The recent announcement of Vue cinemas to withdraw the film Blue Story is an interesting chapter in the history of the creative industry and the role of black artists. The film has been withdrawn from all its UK screens after a fight broke out in a Vue cinema in Birmingham. West Midlands police made several arrests, with young teenagers amongst them.
The panic around the potential for violence is clearly the focus of the media attention right now, but this story is far more complex and problematic than a series of simple dot-joining headlines. Such simplistic renditions hide and pre-process a complicated racial history.
There are many layers of social and economic disadvantage at the core of both what has been done, and who it is being done to – two analytics that oftentimes disappear amidst the murky waters of moral panics, violence, censorship and what constitutes a ‘responsible, civilised society’.

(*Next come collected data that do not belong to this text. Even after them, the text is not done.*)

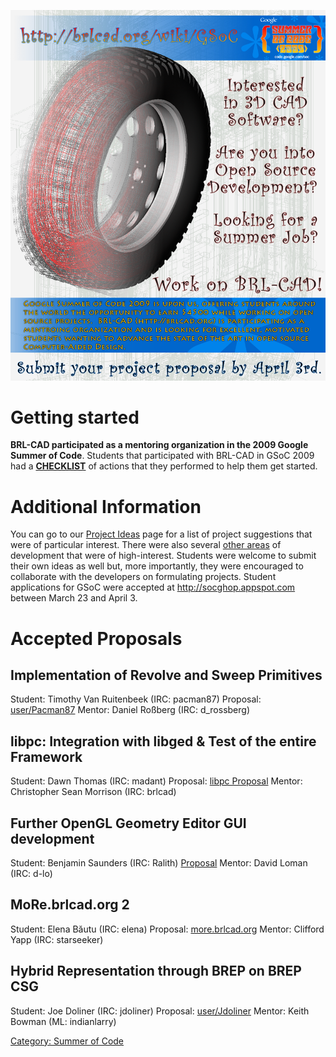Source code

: ![](img/brlcad_gsoc2009_flyer.png)

# Getting started

**BRL-CAD participated as a mentoring organization in the 2009 Google
Summer of Code**. Students that participated with BRL-CAD in GSoC 2009
had a **[CHECKLIST](Google_Summer_of_Code/Checklist.md)** of
actions that they performed to help them get started.

# Additional Information

You can go to our [Project
Ideas](Google_Summer_of_Code/2009/Project_Ideas.md) page for a
list of project suggestions that were of particular interest. There were
also several [other areas](http://brlcad.org/~sean/ideas.html) of
development that were of high-interest. Students were welcome to submit
their own ideas as well but, more importantly, they were encouraged to
collaborate with the developers on formulating projects. Student
applications for GSoC were accepted at <http://socghop.appspot.com>
between March 23 and April 3.

# Accepted Proposals

## Implementation of Revolve and Sweep Primitives

Student: Timothy Van Ruitenbeek (IRC: pacman87)
Proposal: [user/Pacman87](/wiki/user/Pacman87.md)
Mentor: Daniel Roßberg (IRC: d_rossberg)

## libpc: Integration with libged & Test of the entire Framework

Student: Dawn Thomas (IRC: madant)
Proposal: [libpc Proposal](/wiki/user/Homovulgaris.md)
Mentor: Christopher Sean Morrison (IRC: brlcad)

## Further OpenGL Geometry Editor GUI development

Student: Benjamin Saunders (IRC: Ralith)
[Proposal](/wiki/user/Ralith.md)
Mentor: David Loman (IRC: d-lo)

## MoRe.brlcad.org 2

Student: Elena Băutu (IRC: elena)
Proposal: [more.brlcad.org](/wiki/user/EBautu.md)
Mentor: Clifford Yapp (IRC: starseeker)

## Hybrid Representation through BREP on BREP CSG

Student: Joe Doliner (IRC: jdoliner)
Proposal: [user/Jdoliner](/wiki/user/Jdoliner.md)
Mentor: Keith Bowman (ML: indianlarry)

[Category: Summer of Code](Category:_Summer_of_Code.md)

Clearly there is a loosely configured consensus around the separate elements of artistic expression, the viewer, and the so-called resultant actions of the viewer. Whilst the consensus circulates around the idea of censoring ‘gratuitous violence’, and the apparently causal relationship with acts that emulate such violence, there appears to be a missing element in this moral jigsaw puzzle: when these media-focused violences broke out, the film had not even been seen. Compare this to the 12 person fatalities linked to the screening of the Dark Knight in 2012 in Colorado where no banning of the film took place. If we stretch and apply the logic just a little further, then every fight or brawl that has ever broken out in the UK should, rightly be attributed to the televised and publicised sport of Boxing, and logically these would then be banned, or withdrawn. Similarly, any public disorder anti-social behaviour after a football game, would be linked to attendance at football matches and therefore all games would be stopped. The fantasy of British social life that is devoid of gang violence is intimately related to the kinds of people who are allocated positions within these fantasies.

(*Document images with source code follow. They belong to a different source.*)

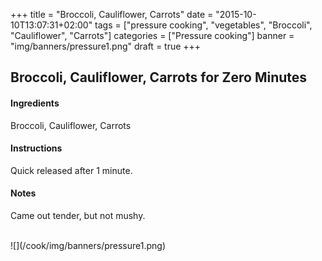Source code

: +++
title = "Broccoli, Cauliflower, Carrots"
date = "2015-10-10T13:07:31+02:00"
tags = ["pressure cooking", "vegetables", "Broccoli", "Cauliflower", "Carrots"]
categories = ["Pressure cooking"]
banner = "img/banners/pressure1.png"
draft = true
+++

## Broccoli, Cauliflower, Carrots for Zero Minutes

#### Ingredients
Broccoli, Cauliflower, Carrots

#### Instructions
Quick released after 1 minute.

#### Notes
Came out tender, but not mushy.

<br>
![](/cook/img/banners/pressure1.png)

If we were to derive the subject of the film from the media cycle in the last 24 hours, here are the separate but linked items that might be generated: black youth, knife crime, violence, gangs, glorified, machete, crime, blackness, crime culture. Interestingly, the BBC (amongst many other news sources) yesterday managed to reduce the entire film to the following headline: “Cinema chains pull gang film after ‘machete’ brawl”.
That such a complex and rich story is here reduced to a ‘gang film’, demonstrates for us where the above separate-but-linked ideas sit in the social, cultural and racial imaginaries at play here. As Stuart Hall the cultural theorist and writer said, how we represent people is how we treat them. The issue is not about whether groups of young people were involved in public disorder. The issue is larger and more complex.

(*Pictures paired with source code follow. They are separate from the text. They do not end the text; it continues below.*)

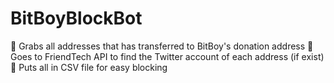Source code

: # BitBoyBlockBot
🐔 Grabs all addresses that has transferred to BitBoy's donation address
🐔 Goes to FriendTech API to find the Twitter account of each address (if exist)
🐔 Puts all in CSV file for easy blocking
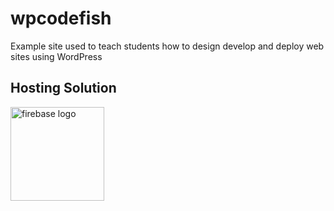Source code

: # wpcodefish
Example site used to teach students how to design develop and deploy web sites using WordPress

## Hosting Solution
<img   src="https://firebase.google.com/downloads/brand-guidelines/SVG/logo-logomark.svg" width="150" alt="firebase logo"/>
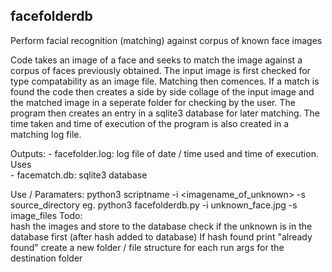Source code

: ## facefolderdb

Perform facial recognition (matching) against corpus of known face images

Code takes an image of a face and seeks to match the image against a corpus
of faces previously obtained. The input image is first checked for type
compatability as an image file.  Matching then comences. If a match is found
the code then creates a side by side collage of the input image and the
matched image in a seperate folder for checking by the user. The program then creates an entry
in a sqlite3 database for later matching.  The time taken and time of execution
of the program is also created in a matching log file.

Outputs: 
    - facefolder.log: log file of date / time used and time of execution. Uses  
    - facematch.db: sqlite3 database 

Use / Paramaters:
    python3 scriptname -i <imagename_of_unknown> -s source_directory
    eg. python3 facefolderdb.py -i unknown_face.jpg -s image_files
    Todo:   
            hash the images and store to the database 
            check if the unknown is in the database first (after hash added to database) If hash found print "already found"
            create a new folder / file structure for each run 
            args for the destination folder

In fact the film Blue Story has been widely celebrated as a film about friendship, love, families, class and the experiences young people in inner city areas have as they navigate a troublesome and troubled world, through rich narrative. As Kehinde Andrews tells us in the Guardian, these creative stories and expressions about real people and real life have for decades been silenced and prevented from entering the mainstream arts and creative media arena. When a company such as the Vue decide not to show this film, one could see this as knee-jerk, protectionist, media-influencing-violence paranoia, and as such can be regarded as naïve, misguided and certainly without justification in empirical basis.
However, what we should be looking for in this story is what is actually being done, and to whom. Withdrawing this film does something particular: it guarantees that those audiences to whom the story of black cultures, families, histories, problems and celebrations of life in all its richness are an important cultural event, are also excluded from its cinemas, and therefore from those particular versions of British social life that are deemed ‘acceptable’. It is not just the film that has been withdrawn, marginalised and misrepresented.
Dr HarshadKeval is a Senior Lecturer in Sociology.